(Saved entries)
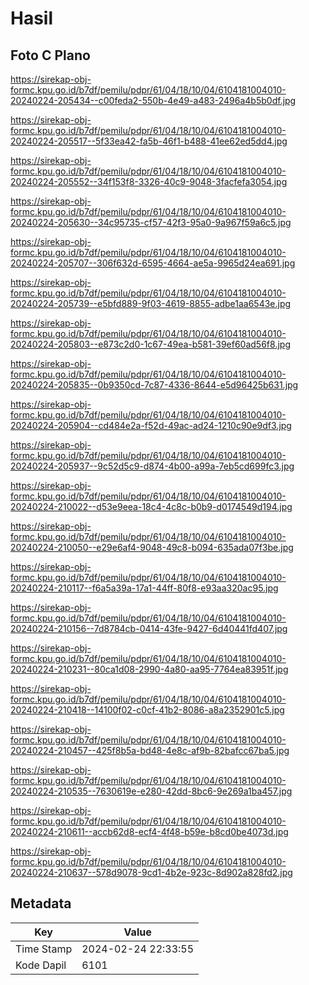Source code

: # Hasil

## Foto C Plano

https://sirekap-obj-formc.kpu.go.id/b7df/pemilu/pdpr/61/04/18/10/04/6104181004010-20240224-205434--c00feda2-550b-4e49-a483-2496a4b5b0df.jpg

https://sirekap-obj-formc.kpu.go.id/b7df/pemilu/pdpr/61/04/18/10/04/6104181004010-20240224-205517--5f33ea42-fa5b-46f1-b488-41ee62ed5dd4.jpg

https://sirekap-obj-formc.kpu.go.id/b7df/pemilu/pdpr/61/04/18/10/04/6104181004010-20240224-205552--34f153f8-3326-40c9-9048-3facfefa3054.jpg

https://sirekap-obj-formc.kpu.go.id/b7df/pemilu/pdpr/61/04/18/10/04/6104181004010-20240224-205630--34c95735-cf57-42f3-95a0-9a967f59a6c5.jpg

https://sirekap-obj-formc.kpu.go.id/b7df/pemilu/pdpr/61/04/18/10/04/6104181004010-20240224-205707--306f632d-6595-4664-ae5a-9965d24ea691.jpg

https://sirekap-obj-formc.kpu.go.id/b7df/pemilu/pdpr/61/04/18/10/04/6104181004010-20240224-205739--e5bfd889-9f03-4619-8855-adbe1aa6543e.jpg

https://sirekap-obj-formc.kpu.go.id/b7df/pemilu/pdpr/61/04/18/10/04/6104181004010-20240224-205803--e873c2d0-1c67-49ea-b581-39ef60ad56f8.jpg

https://sirekap-obj-formc.kpu.go.id/b7df/pemilu/pdpr/61/04/18/10/04/6104181004010-20240224-205835--0b9350cd-7c87-4336-8644-e5d96425b631.jpg

https://sirekap-obj-formc.kpu.go.id/b7df/pemilu/pdpr/61/04/18/10/04/6104181004010-20240224-205904--cd484e2a-f52d-49ac-ad24-1210c90e9df3.jpg

https://sirekap-obj-formc.kpu.go.id/b7df/pemilu/pdpr/61/04/18/10/04/6104181004010-20240224-205937--9c52d5c9-d874-4b00-a99a-7eb5cd699fc3.jpg

https://sirekap-obj-formc.kpu.go.id/b7df/pemilu/pdpr/61/04/18/10/04/6104181004010-20240224-210022--d53e9eea-18c4-4c8c-b0b9-d0174549d194.jpg

https://sirekap-obj-formc.kpu.go.id/b7df/pemilu/pdpr/61/04/18/10/04/6104181004010-20240224-210050--e29e6af4-9048-49c8-b094-635ada07f3be.jpg

https://sirekap-obj-formc.kpu.go.id/b7df/pemilu/pdpr/61/04/18/10/04/6104181004010-20240224-210117--f6a5a39a-17a1-44ff-80f8-e93aa320ac95.jpg

https://sirekap-obj-formc.kpu.go.id/b7df/pemilu/pdpr/61/04/18/10/04/6104181004010-20240224-210156--7d8784cb-0414-43fe-9427-6d40441fd407.jpg

https://sirekap-obj-formc.kpu.go.id/b7df/pemilu/pdpr/61/04/18/10/04/6104181004010-20240224-210231--80ca1d08-2990-4a80-aa95-7764ea83951f.jpg

https://sirekap-obj-formc.kpu.go.id/b7df/pemilu/pdpr/61/04/18/10/04/6104181004010-20240224-210418--14100f02-c0cf-41b2-8086-a8a2352901c5.jpg

https://sirekap-obj-formc.kpu.go.id/b7df/pemilu/pdpr/61/04/18/10/04/6104181004010-20240224-210457--425f8b5a-bd48-4e8c-af9b-82bafcc67ba5.jpg

https://sirekap-obj-formc.kpu.go.id/b7df/pemilu/pdpr/61/04/18/10/04/6104181004010-20240224-210535--7630619e-e280-42dd-8bc6-9e269a1ba457.jpg

https://sirekap-obj-formc.kpu.go.id/b7df/pemilu/pdpr/61/04/18/10/04/6104181004010-20240224-210611--accb62d8-ecf4-4f48-b59e-b8cd0be4073d.jpg

https://sirekap-obj-formc.kpu.go.id/b7df/pemilu/pdpr/61/04/18/10/04/6104181004010-20240224-210637--578d9078-9cd1-4b2e-923c-8d902a828fd2.jpg


## Metadata

| Key        | Value               |
| ---------- | ------------------- |
| Time Stamp | 2024-02-24 22:33:55 |
| Kode Dapil | 6101                |



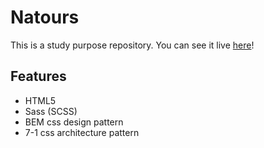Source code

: # Natours
This is a study purpose repository. You can see it live [here](https://natours-jp.netlify.app/)!

## Features

- HTML5
- Sass (SCSS)
- BEM css design pattern
- 7-1 css architecture pattern
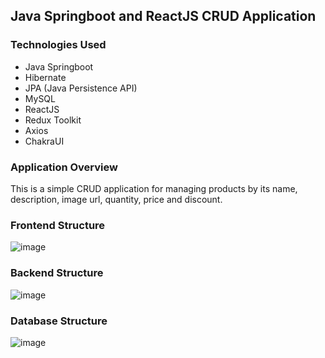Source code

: ## Java Springboot and ReactJS CRUD Application
### Technologies Used
- Java Springboot
- Hibernate
- JPA (Java Persistence API)
- MySQL
- ReactJS
- Redux Toolkit
- Axios
- ChakraUI
### Application Overview
This is a simple CRUD application for managing products by its name, description, image url, quantity, price and discount.
### Frontend Structure
![image](https://user-images.githubusercontent.com/79497113/194802920-4117fd3c-e5bc-46c6-816c-b6a8e26124d1.png)
### Backend Structure
![image](https://user-images.githubusercontent.com/79497113/194803069-1aa51af0-3d37-4c8f-a808-986ce2b9637a.png)
### Database Structure
![image](https://user-images.githubusercontent.com/79497113/194803149-a9f1c93f-5c97-4dac-a7ae-a59366d9d436.png)
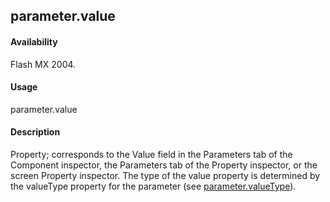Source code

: ## parameter.value

#### Availability

Flash MX 2004.

#### Usage

parameter.value

#### Description

Property; corresponds to the Value field in the Parameters tab of the Component inspector, the Parameters tab of the Property inspector, or the screen Property inspector. The type of the value property is determined by the valueType property for the parameter (see [parameter.valueType](#parameter.valueType)).

<span id="parameter.valueType" class="anchor"></span>

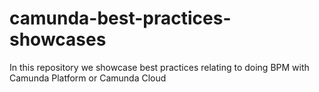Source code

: # camunda-best-practices-showcases
In this repository we showcase best practices relating to doing BPM with Camunda Platform or Camunda Cloud
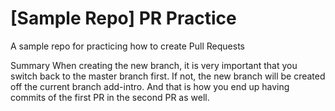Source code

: # [Sample Repo] PR Practice
A sample repo for practicing how to create Pull Requests

Summary
When creating the new branch, it is very important that you switch back to the master branch first. If not, the new branch will be created off the current branch add-intro. And that is how you end up having commits of the first PR in the second PR as well.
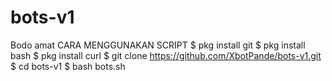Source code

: # bots-v1
Bodo amat
CARA MENGGUNAKAN SCRIPT
$ pkg install git
$ pkg install bash
$ pkg install curl
$ git clone https://github.com/XbotPande/bots-v1.git
$ cd bots-v1
$ bash bots.sh
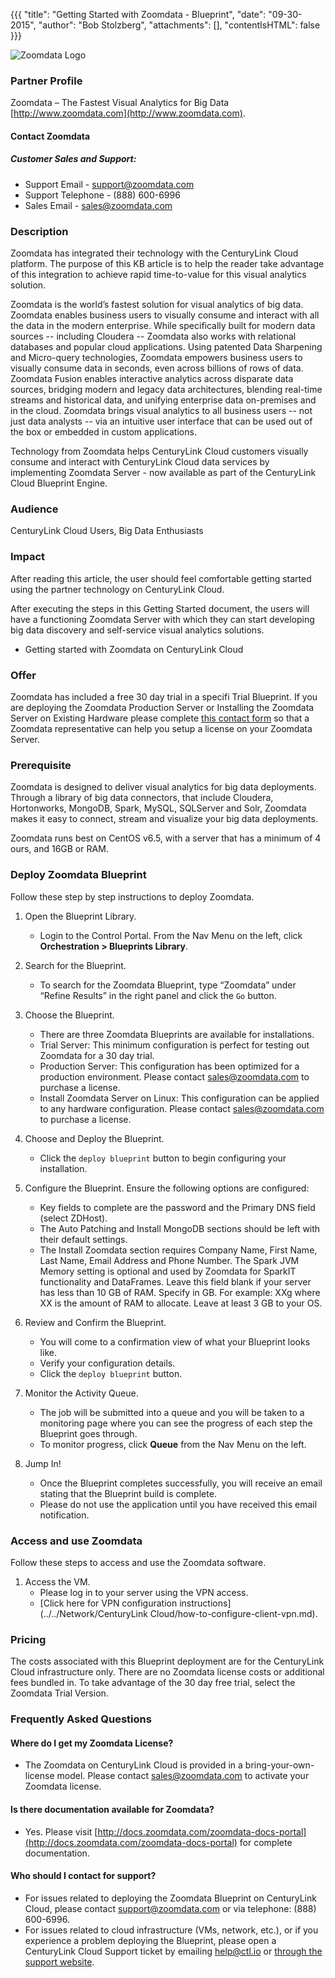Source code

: {{{
  "title": "Getting Started with Zoomdata - Blueprint",
  "date": "09-30-2015",
  "author": "Bob Stolzberg",
  "attachments": [],
  "contentIsHTML": false
}}}

![Zoomdata Logo](../../images/ecosystem-zoomdata-logo.png)

### Partner Profile
Zoomdata – The Fastest Visual Analytics for Big Data
[http://www.zoomdata.com](http://www.zoomdata.com).

#### Contact Zoomdata
##### Customer Sales and Support:
* Support Email - [support@zoomdata.com](mailto:support@zoomdata.com)
* Support Telephone - (888) 600-6996
* Sales Email - [sales@zoomdata.com](mailto:sales@zoomdata.com)

### Description
Zoomdata has integrated their technology with the CenturyLink Cloud platform. The purpose of this KB article is to help the reader take advantage of this integration to achieve rapid time-to-value for this visual analytics solution.

Zoomdata is the world’s fastest solution for visual analytics of big data. Zoomdata enables business users to visually consume and interact with all the data in the modern enterprise. While specifically built for modern data sources -- including Cloudera -- Zoomdata also works with relational databases and popular cloud applications. Using patented Data Sharpening and Micro-query technologies, Zoomdata empowers business users to visually consume data in seconds, even across billions of rows of data. Zoomdata Fusion enables interactive analytics across disparate data sources, bridging modern and legacy data architectures, blending real-time streams and historical data, and unifying enterprise data on-premises and in the cloud. Zoomdata brings visual analytics to all business users -- not just data analysts -- via an intuitive user interface that can be used out of the box or embedded in custom applications.

Technology from Zoomdata helps CenturyLink Cloud customers visually consume and interact with CenturyLink Cloud data services by implementing Zoomdata Server - now available as part of the CenturyLink Cloud Blueprint Engine.

### Audience
CenturyLink Cloud Users, Big Data Enthusiasts

### Impact
After reading this article, the user should feel comfortable getting started using the partner technology on CenturyLink Cloud.

After executing the steps in this Getting Started document, the users will have a functioning Zoomdata Server with which they can start developing big data discovery and self-service visual analytics solutions.

* Getting started with Zoomdata on CenturyLink Cloud

### Offer
Zoomdata has included a free 30 day trial in a specifi Trial Blueprint. If you are deploying the Zoomdata Production Server or Installing the Zoomdata Server on Existing Hardware please complete [this contact form](http://www.zoomdata.com/centurylink) so that a Zoomdata representative can help you setup a license on your Zoomdata Server.

### Prerequisite
Zoomdata is designed to deliver visual analytics for big data deployments. Through a library of big data connectors, that include Cloudera, Hortonworks, MongoDB, Spark, MySQL, SQLServer and Solr, Zoomdata makes it easy to connect, stream and visualize your big data deployments.

Zoomdata runs best on CentOS v6.5, with a server that has a minimum of 4 ours, and 16GB or RAM.

### Deploy Zoomdata Blueprint
Follow these step by step instructions to deploy Zoomdata.

1. Open the Blueprint Library.
   * Login to the Control Portal. From the Nav Menu on the left, click **Orchestration > Blueprints Library**.

2. Search for the Blueprint.
   * To search for the Zoomdata Blueprint, type “Zoomdata” under “Refine Results” in the right panel and click the `Go` button.

3. Choose the Blueprint.
   * There are three Zoomdata Blueprints are available for installations.
   * Trial Server: This minimum configuration is perfect for testing out Zoomdata for a 30 day trial.
   * Production Server:  This configuration has been optimized for a production environment. Please contact [sales@zoomdata.com](mailto:sales@zoomdata.com) to purchase a license.
   * Install Zoomdata Server on Linux: This configuration can be applied to any hardware configuration. Please contact [sales@zoomdata.com](mailto:sales@zoomdata.com) to purchase a license.

4. Choose and Deploy the Blueprint.
   * Click the `deploy blueprint` button to begin configuring your installation.

5. Configure the Blueprint.
   Ensure the following options are configured:
   * Key fields to complete are the password and the Primary DNS field (select ZDHost).
   * The Auto Patching and Install MongoDB sections should be left with their default settings.
   * The Install Zoomdata section requires Company Name, First Name, Last Name, Email Address and Phone Number. The Spark JVM Memory setting is optional and used by Zoomdata for SparkIT functionality and DataFrames. Leave this field blank if your server has less than 10 GB of RAM. Specify in GB. For example: XXg where XX is the amount of RAM to allocate. Leave at least 3 GB to your OS.

6. Review and Confirm the Blueprint.
   * You will come to a confirmation view of what your Blueprint looks like.
   * Verify your configuration details.
   * Click the `deploy blueprint` button.

7. Monitor the Activity Queue.
   * The job will be submitted into a queue and you will be taken to a monitoring page where you can see the progress of each step the Blueprint goes through.
   * To monitor progress, click **Queue** from the Nav Menu on the left.

8. Jump In!
   * Once the Blueprint completes successfully, you will receive an email stating that the Blueprint build is complete.
   * Please do not use the application until you have received this email notification.

### Access and use Zoomdata
Follow these steps to access and use the Zoomdata software.
1. Access the VM.
   * Please log in to your server using the VPN access.
   * [Click here for VPN configuration instructions](../../Network/CenturyLink Cloud/how-to-configure-client-vpn.md).

### Pricing
The costs associated with this Blueprint deployment are for the CenturyLink Cloud infrastructure only. There are no Zoomdata license costs or additional fees bundled in. To take advantage of the 30 day free trial, select the Zoomdata Trial Version.

### Frequently Asked Questions

#### Where do I get my Zoomdata License?
* The Zoomdata on CenturyLink Cloud is provided in a bring-your-own-license model. Please contact [sales@zoomdata.com](mailto:sales@zoomdata.com) to activate your Zoomdata license.

#### Is there documentation available for Zoomdata?
* Yes. Please visit [http://docs.zoomdata.com/zoomdata-docs-portal](http://docs.zoomdata.com/zoomdata-docs-portal) for complete documentation.

#### Who should I contact for support?
* For issues related to deploying the Zoomdata Blueprint on CenturyLink Cloud, please contact [support@zoomdata.com](mailto:support@zoomdata.com) or via telephone: (888) 600-6996.
* For issues related to cloud infrastructure (VMs, network, etc.), or if you experience a problem deploying the Blueprint, please open a CenturyLink Cloud Support ticket by emailing [help@ctl.io](mailto:help@ctl.io) or [through the support website](https://t3n.zendesk.com/tickets/new).
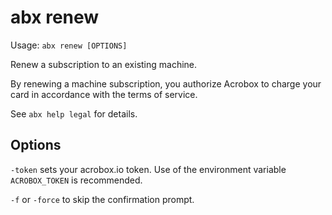 # abx renew

Usage: `abx renew [OPTIONS]`

Renew a subscription to an existing machine.

By renewing a machine subscription, you authorize Acrobox to charge your card
in accordance with the terms of service.

See `abx help legal` for details.

## Options

`-token` sets your acrobox.io token. Use of the environment variable
`ACROBOX_TOKEN` is recommended.

`-f` or `-force` to skip the confirmation prompt.
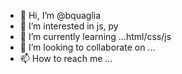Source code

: - 👋 Hi, I’m @bquaglia
- 👀 I’m interested in js, py
- 🌱 I’m currently learning ...html/css/js
- 💞️ I’m looking to collaborate on ...
- 📫 How to reach me ...

<!---
bquaglia/bquaglia is a ✨ special ✨ repository because its `README.md` (this file) appears on your GitHub profile.
You can click the Preview link to take a look at your changes.
--->
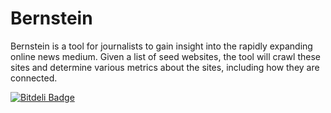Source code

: Bernstein
================================================================================

Bernstein is a tool for journalists to gain insight into the rapidly expanding
online news medium. Given a list of seed websites, the tool will crawl these
sites and determine various metrics about the sites, including how they are
connected.


[![Bitdeli Badge](https://d2weczhvl823v0.cloudfront.net/nathanjordan/bernstein/trend.png)](https://bitdeli.com/free "Bitdeli Badge")

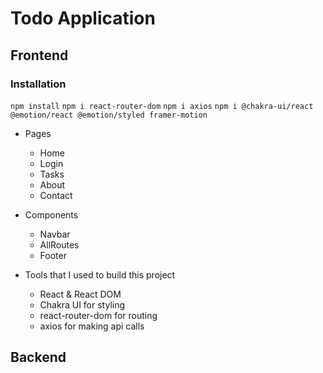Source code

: # Todo Application

## Frontend

### Installation

`npm install`
`npm i react-router-dom`
`npm i axios`
`npm i @chakra-ui/react @emotion/react @emotion/styled framer-motion`

- Pages

  - Home
  - Login
  - Tasks
  - About
  - Contact

- Components

  - Navbar
  - AllRoutes
  - Footer

- Tools that I used to build this project
  - React & React DOM
  - Chakra UI for styling
  - react-router-dom for routing
  - axios for making api calls

## Backend
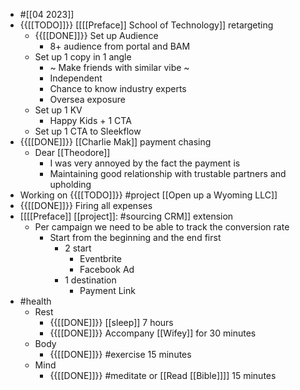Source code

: - #[[04 2023]]
- {{[[TODO]]}}  [[[[Preface]] School of Technology]] retargeting
    - {{[[DONE]]}}  Set up Audience
        - 8+ audience from portal and BAM
    - Set up 1 copy in 1 angle
        - ~ Make friends with similar vibe ~
        - Independent
        - Chance to know industry experts
        - Oversea exposure
    - Set up 1 KV
        - Happy Kids + 1 CTA
    - Set up 1 CTA to Sleekflow
- {{[[DONE]]}}  [[Charlie Mak]] payment chasing
    - Dear [[Theodore]]
        - I was very annoyed by the fact the payment is 
        - Maintaining good relationship with trustable partners and upholding 
- Working on {{[[TODO]]}}  #project [[Open up a Wyoming LLC]]
- {{[[DONE]]}}  Firing all expenses
- [[[[Preface]] [[project]]: #sourcing CRM]] extension
    - Per campaign we need to be able to track the conversion rate
        - Start from the beginning and the end first
            - 2 start
                - Eventbrite
                - Facebook Ad
            - 1 destination
                - Payment Link
- #health
    - Rest
        - {{[[DONE]]}}  [[sleep]] 7 hours
        - {{[[DONE]]}}  Accompany [[Wifey]] for 30 minutes
    - Body
        - {{[[DONE]]}}  #exercise 15 minutes
    - Mind
        - {{[[DONE]]}}  #meditate or [[Read [[Bible]]]] 15 minutes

What the task requires: Every line above that holds the string "parameter" counts once. State how many such lines there are, as a number alone.

Task answer: 4